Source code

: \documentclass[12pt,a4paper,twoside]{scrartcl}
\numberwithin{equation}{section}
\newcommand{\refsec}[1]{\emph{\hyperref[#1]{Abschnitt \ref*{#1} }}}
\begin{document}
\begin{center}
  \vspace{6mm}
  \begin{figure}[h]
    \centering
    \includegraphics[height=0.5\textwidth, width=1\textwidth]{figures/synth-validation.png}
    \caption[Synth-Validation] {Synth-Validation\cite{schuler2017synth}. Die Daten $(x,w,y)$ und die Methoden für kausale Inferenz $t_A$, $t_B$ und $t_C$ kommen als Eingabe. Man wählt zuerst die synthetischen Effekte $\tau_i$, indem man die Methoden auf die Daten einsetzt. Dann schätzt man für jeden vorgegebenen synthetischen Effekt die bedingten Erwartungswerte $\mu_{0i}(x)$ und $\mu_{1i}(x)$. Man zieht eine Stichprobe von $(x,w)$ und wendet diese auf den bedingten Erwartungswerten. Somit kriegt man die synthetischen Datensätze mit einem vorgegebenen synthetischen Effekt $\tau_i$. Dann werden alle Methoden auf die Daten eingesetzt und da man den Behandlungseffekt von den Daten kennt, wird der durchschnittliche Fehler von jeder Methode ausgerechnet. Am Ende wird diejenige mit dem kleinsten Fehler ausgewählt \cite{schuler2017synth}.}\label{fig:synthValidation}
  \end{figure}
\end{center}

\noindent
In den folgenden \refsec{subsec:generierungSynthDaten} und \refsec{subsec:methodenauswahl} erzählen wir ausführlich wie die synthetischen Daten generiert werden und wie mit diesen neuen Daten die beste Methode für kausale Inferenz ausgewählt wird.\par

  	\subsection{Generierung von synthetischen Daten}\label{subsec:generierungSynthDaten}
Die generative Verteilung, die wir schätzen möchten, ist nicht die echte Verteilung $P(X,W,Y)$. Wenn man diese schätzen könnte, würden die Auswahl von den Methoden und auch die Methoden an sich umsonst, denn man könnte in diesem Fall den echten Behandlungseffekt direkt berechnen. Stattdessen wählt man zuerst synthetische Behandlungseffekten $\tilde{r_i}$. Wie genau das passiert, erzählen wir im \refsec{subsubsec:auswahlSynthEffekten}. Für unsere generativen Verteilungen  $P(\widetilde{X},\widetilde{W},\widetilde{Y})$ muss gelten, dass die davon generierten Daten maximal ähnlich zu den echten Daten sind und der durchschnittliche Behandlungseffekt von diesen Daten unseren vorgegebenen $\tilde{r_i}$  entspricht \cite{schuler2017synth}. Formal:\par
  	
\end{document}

What you are asked to do: From the material above, copy every line where the word "generierungSynthDaten" is found.

Answer for this exercise:
In den folgenden \refsec{subsec:generierungSynthDaten} und \refsec{subsec:methodenauswahl} erzählen wir ausführlich wie die synthetischen Daten generiert werden und wie mit diesen neuen Daten die beste Methode für kausale Inferenz ausgewählt wird.\par
  	\subsection{Generierung von synthetischen Daten}\label{subsec:generierungSynthDaten}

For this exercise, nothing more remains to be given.